Six jarres parce que le monde a été créé en six jours symboliques, parachevés par le 7ème, au cours duquel le Créateur regarde et bénit sa propre oeuvre. Six jarres parce que précisément quelque chose manque à ces noces trop bien huilées. Tout est organisé mais il manque la part divine. Il manque ce petit rien si essentiel qui donne leur saveur aux choses. Les jarres d’eau ne signifient que cette part humaine sans laquelle Dieu lui-même ne peut rien. C’est pourquoi Jésus les fait remplir à ras bord, en signe de l’effort qui nous est demandé, à chacun d’entre nous, d’aller au bout de ce que l’on peut humainement faire. Cette abondance d’eau fade, ordinaire et pourtant nécessaire, est la condition même du miracle de la transformation. Dieu ne fait pas de signe à partir de rien. Il part toujours du trois fois rien que nous lui offrons. Et c’est parce que notre signe humain est humble et dérisoire que ce qui advient est bien le signe de sa puissance à lui, et non de la nôtre.

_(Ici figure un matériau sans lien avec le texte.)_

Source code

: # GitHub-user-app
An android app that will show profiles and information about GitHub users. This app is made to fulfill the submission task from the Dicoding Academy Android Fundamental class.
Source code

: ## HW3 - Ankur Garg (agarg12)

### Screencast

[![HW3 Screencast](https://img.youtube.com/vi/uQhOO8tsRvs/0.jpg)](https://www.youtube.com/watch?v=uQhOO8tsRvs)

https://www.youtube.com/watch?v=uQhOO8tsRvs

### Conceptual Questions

Jésus nous invite ici à faire notre part humaine en toute chose, sans nous inquiéter de ce qui viendra après. Mais la faisons-nous toujours ? Remplissons-nous jusqu’à ras bord les cuves de nos existences ? Ou bien nous décourageons-nous avant ? « Faites ce qu’il vous dira » suggère Marie, en mère avisée. Autrement dit ne vous inquiétez pas du résultat. De vos pauvres forces il va faire jaillir le miracle de la vie transformée, de la vie qui prend sens et saveur et de la joie vraie au coeur des actes les plus simples, l’éternité déjà promise à travers ce que nous offrons de plus ordinaire : notre quotidien souvent insipide.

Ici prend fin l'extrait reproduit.